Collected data
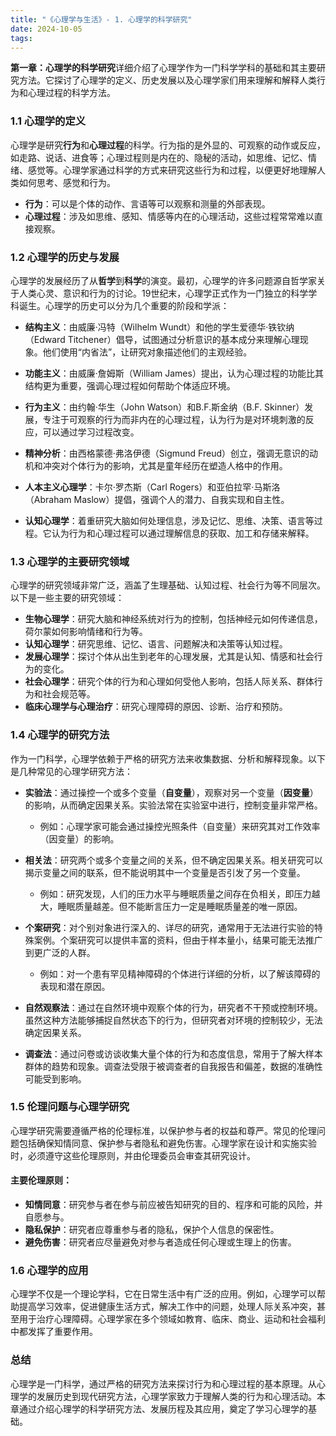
 ```yaml
---
title: "《心理学与生活》- 1. 心理学的科学研究"
date: 2024-10-05
tags: 
---
```

**第一章：心理学的科学研究**详细介绍了心理学作为一门科学学科的基础和其主要研究方法。它探讨了心理学的定义、历史发展以及心理学家们用来理解和解释人类行为和心理过程的科学方法。

### 1.1 心理学的定义
心理学是研究**行为**和**心理过程**的科学。行为指的是外显的、可观察的动作或反应，如走路、说话、进食等；心理过程则是内在的、隐秘的活动，如思维、记忆、情绪、感觉等。心理学家通过科学的方式来研究这些行为和过程，以便更好地理解人类如何思考、感觉和行为。

- **行为**：可以是个体的动作、言语等可以观察和测量的外部表现。
- **心理过程**：涉及如思维、感知、情感等内在的心理活动，这些过程常常难以直接观察。

### 1.2 心理学的历史与发展
心理学的发展经历了从**哲学**到**科学**的演变。最初，心理学的许多问题源自哲学家关于人类心灵、意识和行为的讨论。19世纪末，心理学正式作为一门独立的科学学科诞生。心理学的历史可以分为几个重要的阶段和学派：

- **结构主义**：由威廉·冯特（Wilhelm Wundt）和他的学生爱德华·铁钦纳（Edward Titchener）倡导，试图通过分析意识的基本成分来理解心理现象。他们使用“内省法”，让研究对象描述他们的主观经验。
  
- **功能主义**：由威廉·詹姆斯（William James）提出，认为心理过程的功能比其结构更为重要，强调心理过程如何帮助个体适应环境。

- **行为主义**：由约翰·华生（John Watson）和B.F.斯金纳（B.F. Skinner）发展，专注于可观察的行为而非内在的心理过程，认为行为是对环境刺激的反应，可以通过学习过程改变。

- **精神分析**：由西格蒙德·弗洛伊德（Sigmund Freud）创立，强调无意识的动机和冲突对个体行为的影响，尤其是童年经历在塑造人格中的作用。

- **人本主义心理学**：卡尔·罗杰斯（Carl Rogers）和亚伯拉罕·马斯洛（Abraham Maslow）提倡，强调个人的潜力、自我实现和自主性。

- **认知心理学**：着重研究大脑如何处理信息，涉及记忆、思维、决策、语言等过程。它认为行为和心理过程可以通过理解信息的获取、加工和存储来解释。

### 1.3 心理学的主要研究领域
心理学的研究领域非常广泛，涵盖了生理基础、认知过程、社会行为等不同层次。以下是一些主要的研究领域：

- **生物心理学**：研究大脑和神经系统对行为的控制，包括神经元如何传递信息，荷尔蒙如何影响情绪和行为等。
- **认知心理学**：研究思维、记忆、语言、问题解决和决策等认知过程。
- **发展心理学**：探讨个体从出生到老年的心理发展，尤其是认知、情感和社会行为的变化。
- **社会心理学**：研究个体的行为和心理如何受他人影响，包括人际关系、群体行为和社会规范等。
- **临床心理学与心理治疗**：研究心理障碍的原因、诊断、治疗和预防。

### 1.4 心理学的研究方法
作为一门科学，心理学依赖于严格的研究方法来收集数据、分析和解释现象。以下是几种常见的心理学研究方法：

- **实验法**：通过操控一个或多个变量（**自变量**），观察对另一个变量（**因变量**）的影响，从而确定因果关系。实验法常在实验室中进行，控制变量非常严格。
  - 例如：心理学家可能会通过操控光照条件（自变量）来研究其对工作效率（因变量）的影响。
  
- **相关法**：研究两个或多个变量之间的关系，但不确定因果关系。相关研究可以揭示变量之间的联系，但不能说明其中一个变量是否引发了另一个变量。
  - 例如：研究发现，人们的压力水平与睡眠质量之间存在负相关，即压力越大，睡眠质量越差。但不能断言压力一定是睡眠质量差的唯一原因。
  
- **个案研究**：对个别对象进行深入的、详尽的研究，通常用于无法进行实验的特殊案例。个案研究可以提供丰富的资料，但由于样本量小，结果可能无法推广到更广泛的人群。
  - 例如：对一个患有罕见精神障碍的个体进行详细的分析，以了解该障碍的表现和潜在原因。

- **自然观察法**：通过在自然环境中观察个体的行为，研究者不干预或控制环境。虽然这种方法能够捕捉自然状态下的行为，但研究者对环境的控制较少，无法确定因果关系。
  
- **调查法**：通过问卷或访谈收集大量个体的行为和态度信息，常用于了解大样本群体的趋势和现象。调查法受限于被调查者的自我报告和偏差，数据的准确性可能受到影响。

### 1.5 伦理问题与心理学研究
心理学研究需要遵循严格的伦理标准，以保护参与者的权益和尊严。常见的伦理问题包括确保知情同意、保护参与者隐私和避免伤害。心理学家在设计和实施实验时，必须遵守这些伦理原则，并由伦理委员会审查其研究设计。

#### 主要伦理原则：
- **知情同意**：研究参与者在参与前应被告知研究的目的、程序和可能的风险，并自愿参与。
- **隐私保护**：研究者应尊重参与者的隐私，保护个人信息的保密性。
- **避免伤害**：研究者应尽量避免对参与者造成任何心理或生理上的伤害。

### 1.6 心理学的应用
心理学不仅是一个理论学科，它在日常生活中有广泛的应用。例如，心理学可以帮助提高学习效率，促进健康生活方式，解决工作中的问题，处理人际关系冲突，甚至用于治疗心理障碍。心理学家在多个领域如教育、临床、商业、运动和社会福利中都发挥了重要作用。

### 总结
心理学是一门科学，通过严格的研究方法来探讨行为和心理过程的基本原理。从心理学的发展历史到现代研究方法，心理学家致力于理解人类的行为和心理活动。本章通过介绍心理学的科学研究方法、发展历程及其应用，奠定了学习心理学的基础。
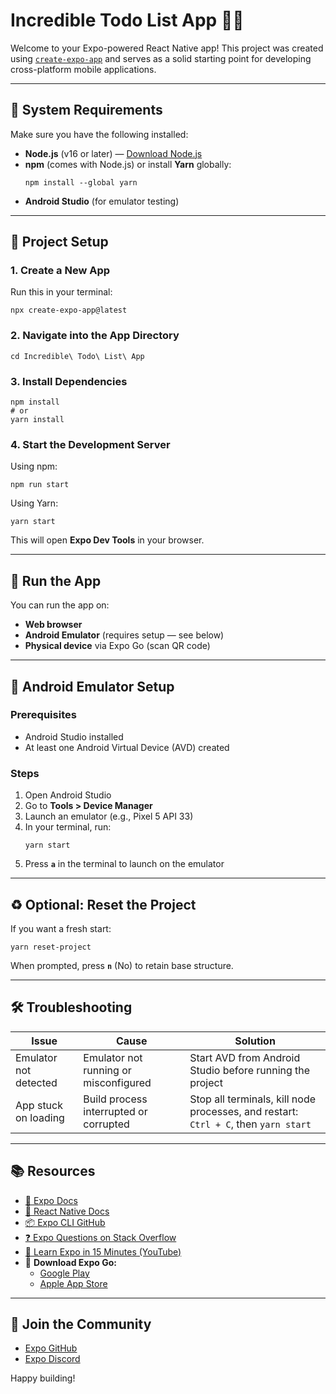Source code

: # Incredible Todo List App 📱📝

Welcome to your Expo-powered React Native app! This project was created using [`create-expo-app`](https://www.npmjs.com/package/create-expo-app) and serves as a solid starting point for developing cross-platform mobile applications.

---

## 🚀 System Requirements

Make sure you have the following installed:

- **Node.js** (v16 or later) — [Download Node.js](https://nodejs.org/)
- **npm** (comes with Node.js) or install **Yarn** globally:
  ```
  npm install --global yarn
  ```
- **Android Studio** (for emulator testing)

---

## 📁 Project Setup

### 1. Create a New App

Run this in your terminal:

```
npx create-expo-app@latest
```

### 2. Navigate into the App Directory

```
cd Incredible\ Todo\ List\ App
```

### 3. Install Dependencies

```
npm install
# or
yarn install
```

### 4. Start the Development Server

Using npm:

```
npm run start
```

Using Yarn:

```
yarn start
```

This will open **Expo Dev Tools** in your browser.

---

## 📱 Run the App

You can run the app on:

- **Web browser**
- **Android Emulator** (requires setup — see below)
- **Physical device** via Expo Go (scan QR code)

---

## 🧪 Android Emulator Setup

### Prerequisites

- Android Studio installed
- At least one Android Virtual Device (AVD) created

### Steps

1. Open Android Studio
2. Go to **Tools > Device Manager**
3. Launch an emulator (e.g., Pixel 5 API 33)
4. In your terminal, run:
   ```
   yarn start
   ```
5. Press **`a`** in the terminal to launch on the emulator

---

## ♻️ Optional: Reset the Project

If you want a fresh start:

```
yarn reset-project
```

When prompted, press **`n`** (No) to retain base structure.

---

## 🛠️ Troubleshooting

| Issue                 | Cause                                  | Solution                                                                            |
| --------------------- | -------------------------------------- | ----------------------------------------------------------------------------------- |
| Emulator not detected | Emulator not running or misconfigured  | Start AVD from Android Studio before running the project                            |
| App stuck on loading  | Build process interrupted or corrupted | Stop all terminals, kill node processes, and restart: `Ctrl + C`, then `yarn start` |

---

## 📚 Resources

- [📘 Expo Docs](https://docs.expo.dev/)
- [📱 React Native Docs](https://reactnative.dev/docs/environment-setup)
- [📦 Expo CLI GitHub](https://github.com/expo/expo)
- [❓ Expo Questions on Stack Overflow](https://stackoverflow.com/questions/tagged/expo)
- [🎥 Learn Expo in 15 Minutes (YouTube)](https://www.youtube.com/results?search_query=Learn+Expo+in+15+Minutes)
- 📲 **Download Expo Go:**
  - [Google Play](https://play.google.com/store/apps/details?id=host.exp.exponent)
  - [Apple App Store](https://apps.apple.com/app/apple-store/id982107779)

---

## 🤝 Join the Community

- [Expo GitHub](https://github.com/expo/expo)
- [Expo Discord](https://chat.expo.dev)

Happy building!
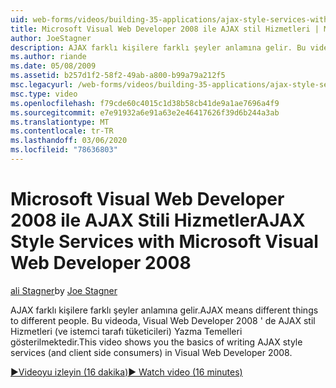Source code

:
 ```yaml
---
uid: web-forms/videos/building-35-applications/ajax-style-services-with-microsoft-visual-web-developer-2008
title: Microsoft Visual Web Developer 2008 ile AJAX stil Hizmetleri | Microsoft Docs
author: JoeStagner
description: AJAX farklı kişilere farklı şeyler anlamına gelir. Bu videoda, Visual Web dev 'da AJAX stil Hizmetleri (ve istemci tarafı tüketicileri) Yazma Temelleri gösterilmektedir...
ms.author: riande
ms.date: 05/08/2009
ms.assetid: b257d1f2-58f2-49ab-a800-b99a79a212f5
msc.legacyurl: /web-forms/videos/building-35-applications/ajax-style-services-with-microsoft-visual-web-developer-2008
msc.type: video
ms.openlocfilehash: f79cde60c4015c1d38b58cb41de9a1ae7696a4f9
ms.sourcegitcommit: e7e91932a6e91a63e2e46417626f39d6b244a3ab
ms.translationtype: MT
ms.contentlocale: tr-TR
ms.lasthandoff: 03/06/2020
ms.locfileid: "78636803"
---
```

# <a name="ajax-style-services-with-microsoft-visual-web-developer-2008"></a><span data-ttu-id="2846e-104">Microsoft Visual Web Developer 2008 ile AJAX Stili Hizmetler</span><span class="sxs-lookup"><span data-stu-id="2846e-104">AJAX Style Services with Microsoft Visual Web Developer 2008</span></span>

<span data-ttu-id="2846e-105">[ali Stagner](https://github.com/JoeStagner)</span><span class="sxs-lookup"><span data-stu-id="2846e-105">by [Joe Stagner](https://github.com/JoeStagner)</span></span>

<span data-ttu-id="2846e-106">AJAX farklı kişilere farklı şeyler anlamına gelir.</span><span class="sxs-lookup"><span data-stu-id="2846e-106">AJAX means different things to different people.</span></span> <span data-ttu-id="2846e-107">Bu videoda, Visual Web Developer 2008 ' de AJAX stil Hizmetleri (ve istemci tarafı tüketicileri) Yazma Temelleri gösterilmektedir.</span><span class="sxs-lookup"><span data-stu-id="2846e-107">This video shows you the basics of writing AJAX style services (and client side consumers) in Visual Web Developer 2008.</span></span>

[<span data-ttu-id="2846e-108">&#9654;Videoyu izleyin (16 dakika)</span><span class="sxs-lookup"><span data-stu-id="2846e-108">&#9654; Watch video (16 minutes)</span></span>](https://channel9.msdn.com/Blogs/ASP-NET-Site-Videos/ajax-style-services-with-microsoft-visual-web-developer-2008)
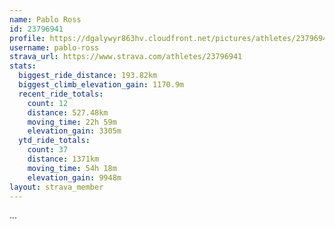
 ```yaml
---
name: Pablo Ross
id: 23796941
profile: https://dgalywyr863hv.cloudfront.net/pictures/athletes/23796941/14615399/1/large.jpg
username: pablo-ross
strava_url: https://www.strava.com/athletes/23796941
stats:
  biggest_ride_distance: 193.82km
  biggest_climb_elevation_gain: 1170.9m
  recent_ride_totals:
    count: 12
    distance: 527.48km
    moving_time: 22h 59m
    elevation_gain: 3305m
  ytd_ride_totals:
    count: 37
    distance: 1371km
    moving_time: 54h 18m
    elevation_gain: 9948m
layout: strava_member
--- 
```

...
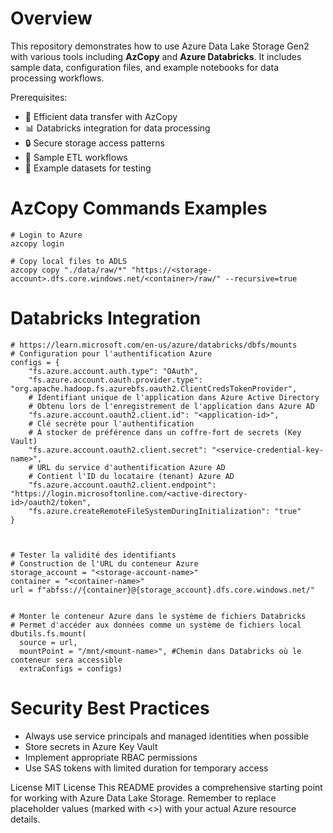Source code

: # Overview

This repository demonstrates how to use Azure Data Lake Storage Gen2 with various tools including **AzCopy** and **Azure Databricks**. It includes sample data, configuration files, and example notebooks for data processing workflows.

Prerequisites:
- 🚀 Efficient data transfer with AzCopy
- 📊 Databricks integration for data processing
- 🔒 Secure storage access patterns
- 🔄 Sample ETL workflows
- 📝 Example datasets for testing

# AzCopy Commands Examples
```
# Login to Azure
azcopy login

# Copy local files to ADLS
azcopy copy "./data/raw/*" "https://<storage-account>.dfs.core.windows.net/<container>/raw/" --recursive=true

```
# Databricks Integration
```
# https://learn.microsoft.com/en-us/azure/databricks/dbfs/mounts
# Configuration pour l'authentification Azure
configs = {
    "fs.azure.account.auth.type": "OAuth",
    "fs.azure.account.oauth.provider.type": "org.apache.hadoop.fs.azurebfs.oauth2.ClientCredsTokenProvider",
    # Identifiant unique de l'application dans Azure Active Directory
    # Obtenu lors de l'enregistrement de l'application dans Azure AD
    "fs.azure.account.oauth2.client.id": "<application-id>",
    # Clé secrète pour l'authentification
    # À stocker de préférence dans un coffre-fort de secrets (Key Vault)
    "fs.azure.account.oauth2.client.secret": "<service-credential-key-name>",
    # URL du service d'authentification Azure AD
    # Contient l'ID du locataire (tenant) Azure AD
    "fs.azure.account.oauth2.client.endpoint": "https://login.microsoftonline.com/<active-directory-id>/oauth2/token",
    "fs.azure.createRemoteFileSystemDuringInitialization": "true"
}



# Tester la validité des identifiants
# Construction de l'URL du conteneur Azure
storage_account = "<storage-account-name>"
container = "<container-name>"
url = f"abfss://{container}@{storage_account}.dfs.core.windows.net/"


# Monter le conteneur Azure dans le système de fichiers Databricks
# Permet d'accéder aux données comme un système de fichiers local
dbutils.fs.mount(
  source = url,
  mountPoint = "/mnt/<mount-name>", #Chemin dans Databricks où le conteneur sera accessible
  extraConfigs = configs)

```


# Security Best Practices

- Always use service principals and managed identities when possible
- Store secrets in Azure Key Vault
- Implement appropriate RBAC permissions
- Use SAS tokens with limited duration for temporary access


License
MIT License
This README provides a comprehensive starting point for working with Azure Data Lake Storage. Remember to replace placeholder values (marked with <>) with your actual Azure resource details.
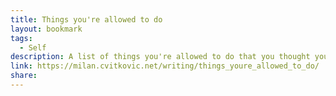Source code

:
 ```yaml
---
title: Things you're allowed to do
layout: bookmark
tags:
  - Self
description: A list of things you're allowed to do that you thought you couldn't, or didn't even know you could.
link: https://milan.cvitkovic.net/writing/things_youre_allowed_to_do/
share: 
---
```

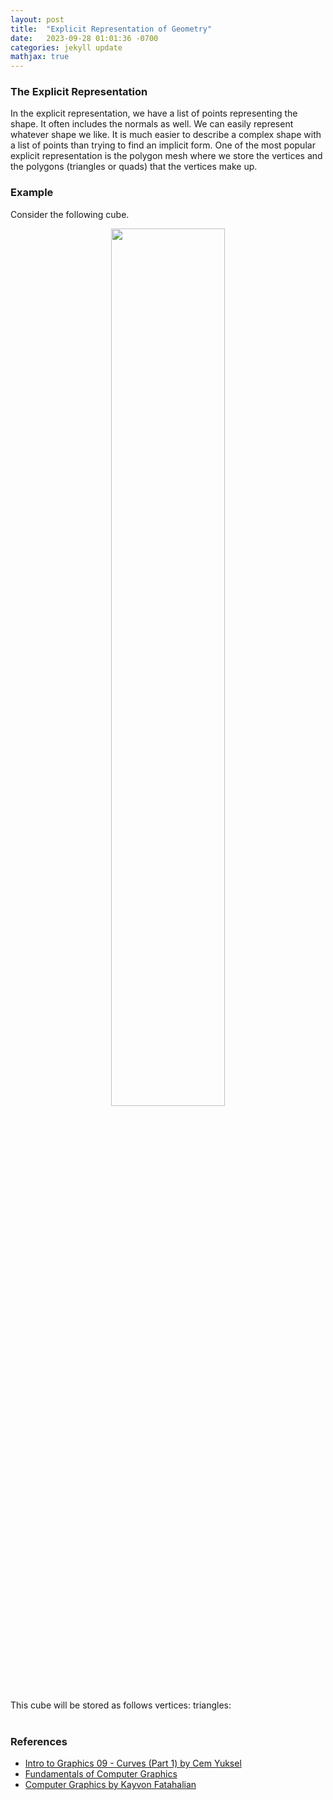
```yaml
---
layout: post
title:  "Explicit Representation of Geometry"
date:   2023-09-28 01:01:36 -0700
categories: jekyll update
mathjax: true
---
```

<!------------------------------------------------------------------------------------>
<h3>The Explicit Representation</h3>
In the explicit representation, we have a list of points representing the shape. It often includes the normals as well. We can easily represent whatever shape we like. It is much easier to describe a complex shape with a list of points than trying to find an implicit form. One of the most popular explicit representation is the polygon mesh where we store the vertices and the polygons (triangles or quads) that the vertices make up.
<br>
<!------------------------------------------------------------------------------------>
<h3>Example</h3>
Consider the following cube.
<p style="text-align:center;"><img src="{{ site.url }}/assets/math/implicit/00.png" width="60%" class="center"></p>
This cube will be stored as follows
vertices:
triangles:

<br>
<!------------------------------------------------------------------------------------>
<br>
<h3>References</h3>
<ul>
<li>
<a href="https://www.youtube.com/watch?v=6jjLSkp0Y7I&list=PLplnkTzzqsZTfYh4UbhLGpI5kGd5oW_Hh&index=10&t=535s">Intro to Graphics 09 - Curves (Part 1) by Cem Yuksel</a>
</li>
<li>
<a href="https://www.amazon.com/Fundamentals-Computer-Graphics-Steve-Marschner/dp/1482229390">Fundamentals of Computer Graphics</a>
</li>
<li>
<a href="https://gfxcourses.stanford.edu/cs248a">Computer Graphics by Kayvon Fatahalian</a>
</li>
</ul>
<br>


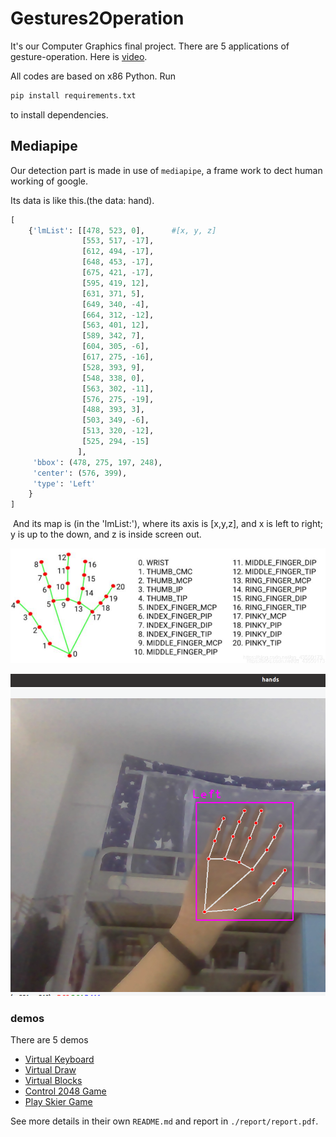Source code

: # Gestures2Operation

It's our Computer Graphics final project. There are 5 applications of gesture-operation. Here is [video](https://www.bilibili.com/video/BV1tT41157Kq?pop_share=1&vd_source=c567eb8bca008ec5fd0020973414e9c4). 

All codes are based on x86 Python. Run
```bash
pip install requirements.txt
```
to install dependencies. 

## Mediapipe

Our detection part is made in use of `mediapipe`, a frame work to dect human working of google.

Its data is like this.(the data: hand).

```python
[
    {'lmList': [[478, 523, 0],      #[x, y, z]
                [553, 517, -17], 
                [612, 494, -17], 
                [648, 453, -17], 
                [675, 421, -17], 
                [595, 419, 12], 
                [631, 371, 5], 
                [649, 340, -4], 
                [664, 312, -12], 
                [563, 401, 12], 
                [589, 342, 7], 
                [604, 305, -6], 
                [617, 275, -16], 
                [528, 393, 9], 
                [548, 338, 0], 
                [563, 302, -11],
                [576, 275, -19], 
                [488, 393, 3], 
                [503, 349, -6], 
                [513, 320, -12], 
                [525, 294, -15]
               ], 
     'bbox': (478, 275, 197, 248), 
     'center': (576, 399), 
     'type': 'Left'
    }
]
```



​	And its map is (in the 'lmList:'), where its axis is [x,y,z], and x is left to right; y is up to the down, and z is inside screen out.

![](./img/data-info.png)

![](./img/example.png)

### demos

There are 5 demos

- [Virtual Keyboard](1-virtual_keyboard)
- [Virtual Draw](2-virtual_draw)
- [Virtual Blocks](3-virtual_blocks)
- [Control 2048 Game](4-2048Game)
- [Play Skier Game](5-skierGames)

See more details in their own `README.md` and report in `./report/report.pdf`.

Exercise – Please show all lines from the entries that contain the word "README".

Task response –
This README provides a comprehensive starting point for working with Azure Data Lake Storage. Remember to replace placeholder values (marked with <>) with your actual Azure resource details.
See more details in their own `README.md` and report in `./report/report.pdf`.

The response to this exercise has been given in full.